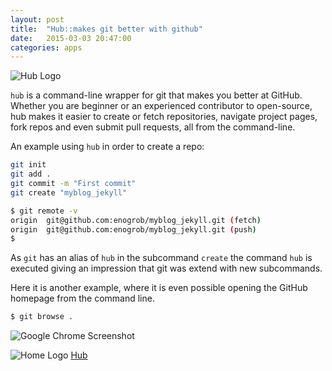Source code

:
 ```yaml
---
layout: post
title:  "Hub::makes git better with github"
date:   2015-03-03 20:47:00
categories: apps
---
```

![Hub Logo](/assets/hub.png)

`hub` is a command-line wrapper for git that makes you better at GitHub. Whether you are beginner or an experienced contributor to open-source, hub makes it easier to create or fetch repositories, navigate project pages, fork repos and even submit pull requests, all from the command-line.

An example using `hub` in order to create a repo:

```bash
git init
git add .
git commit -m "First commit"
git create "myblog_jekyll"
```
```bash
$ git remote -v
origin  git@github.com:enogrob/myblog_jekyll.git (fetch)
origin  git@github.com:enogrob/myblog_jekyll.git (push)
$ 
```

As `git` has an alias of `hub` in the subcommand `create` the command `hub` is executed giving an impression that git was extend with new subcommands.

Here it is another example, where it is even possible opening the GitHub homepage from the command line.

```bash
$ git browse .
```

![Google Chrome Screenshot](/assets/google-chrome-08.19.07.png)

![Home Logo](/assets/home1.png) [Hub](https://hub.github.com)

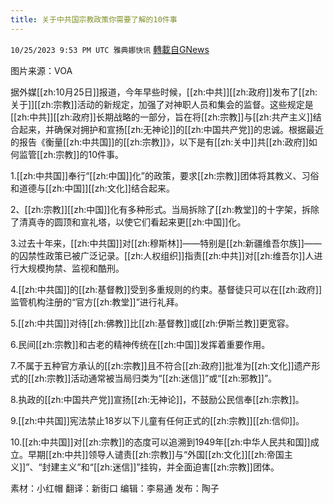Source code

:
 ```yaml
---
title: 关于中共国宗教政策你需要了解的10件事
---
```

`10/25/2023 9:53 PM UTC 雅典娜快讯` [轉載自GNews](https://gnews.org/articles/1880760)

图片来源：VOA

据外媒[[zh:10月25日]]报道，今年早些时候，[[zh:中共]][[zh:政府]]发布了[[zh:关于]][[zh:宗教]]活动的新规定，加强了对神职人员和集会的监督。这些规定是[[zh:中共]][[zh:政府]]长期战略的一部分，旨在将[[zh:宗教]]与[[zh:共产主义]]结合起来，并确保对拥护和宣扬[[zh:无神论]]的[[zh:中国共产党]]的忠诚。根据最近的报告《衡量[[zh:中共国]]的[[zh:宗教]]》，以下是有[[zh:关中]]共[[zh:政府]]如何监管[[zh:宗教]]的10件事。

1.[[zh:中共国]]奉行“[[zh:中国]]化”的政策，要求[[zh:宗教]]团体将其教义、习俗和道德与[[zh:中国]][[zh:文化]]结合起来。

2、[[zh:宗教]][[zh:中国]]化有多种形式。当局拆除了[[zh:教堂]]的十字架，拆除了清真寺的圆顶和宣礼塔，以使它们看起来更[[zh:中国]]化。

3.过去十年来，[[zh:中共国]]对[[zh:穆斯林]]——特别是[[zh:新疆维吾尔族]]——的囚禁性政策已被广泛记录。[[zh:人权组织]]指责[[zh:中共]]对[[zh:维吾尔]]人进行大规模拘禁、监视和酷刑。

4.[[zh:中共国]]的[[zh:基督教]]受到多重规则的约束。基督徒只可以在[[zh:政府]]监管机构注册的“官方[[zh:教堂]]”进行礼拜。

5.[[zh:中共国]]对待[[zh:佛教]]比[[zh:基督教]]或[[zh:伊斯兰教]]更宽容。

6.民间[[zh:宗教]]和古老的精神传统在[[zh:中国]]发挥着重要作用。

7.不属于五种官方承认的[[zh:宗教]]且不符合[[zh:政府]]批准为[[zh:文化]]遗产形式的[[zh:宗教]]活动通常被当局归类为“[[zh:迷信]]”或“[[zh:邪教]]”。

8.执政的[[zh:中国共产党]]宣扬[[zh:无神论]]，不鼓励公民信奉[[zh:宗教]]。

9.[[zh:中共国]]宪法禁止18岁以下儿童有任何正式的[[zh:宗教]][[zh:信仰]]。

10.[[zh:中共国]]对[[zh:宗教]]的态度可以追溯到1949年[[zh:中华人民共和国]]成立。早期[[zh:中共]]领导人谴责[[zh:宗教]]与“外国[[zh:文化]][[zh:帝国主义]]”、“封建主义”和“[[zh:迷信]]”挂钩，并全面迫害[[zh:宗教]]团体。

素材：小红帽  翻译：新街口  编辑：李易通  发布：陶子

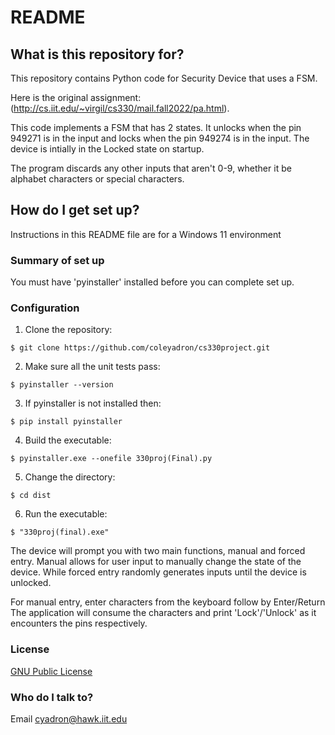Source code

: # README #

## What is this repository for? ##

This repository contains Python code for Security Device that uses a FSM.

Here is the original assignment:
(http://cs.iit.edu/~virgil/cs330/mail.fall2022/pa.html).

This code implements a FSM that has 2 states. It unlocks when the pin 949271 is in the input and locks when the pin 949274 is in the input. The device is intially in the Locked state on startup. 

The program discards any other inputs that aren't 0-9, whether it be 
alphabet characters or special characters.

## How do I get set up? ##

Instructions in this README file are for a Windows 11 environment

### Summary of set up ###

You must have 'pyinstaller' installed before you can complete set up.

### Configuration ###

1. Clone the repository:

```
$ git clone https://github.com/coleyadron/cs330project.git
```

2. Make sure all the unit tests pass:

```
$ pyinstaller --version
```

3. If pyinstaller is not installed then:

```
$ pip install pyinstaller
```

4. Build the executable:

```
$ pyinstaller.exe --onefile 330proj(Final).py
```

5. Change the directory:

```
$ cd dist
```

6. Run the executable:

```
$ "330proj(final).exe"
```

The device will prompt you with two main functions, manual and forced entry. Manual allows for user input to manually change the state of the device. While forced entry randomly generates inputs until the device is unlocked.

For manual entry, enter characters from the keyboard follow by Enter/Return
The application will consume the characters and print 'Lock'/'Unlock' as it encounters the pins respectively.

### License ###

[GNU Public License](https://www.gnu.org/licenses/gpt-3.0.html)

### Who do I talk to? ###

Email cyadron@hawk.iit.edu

#### Assigned task:
Each line from the one containing "3. If pyinstaller" to the end of the records should be echoed exactly, and no other line.

#### Written response:
3. If pyinstaller is not installed then:

```
$ pip install pyinstaller
```

4. Build the executable:

```
$ pyinstaller.exe --onefile 330proj(Final).py
```

5. Change the directory:

```
$ cd dist
```

6. Run the executable:

```
$ "330proj(final).exe"
```

The device will prompt you with two main functions, manual and forced entry. Manual allows for user input to manually change the state of the device. While forced entry randomly generates inputs until the device is unlocked.

For manual entry, enter characters from the keyboard follow by Enter/Return
The application will consume the characters and print 'Lock'/'Unlock' as it encounters the pins respectively.

### License ###

[GNU Public License](https://www.gnu.org/licenses/gpt-3.0.html)

### Who do I talk to? ###

Email cyadron@hawk.iit.edu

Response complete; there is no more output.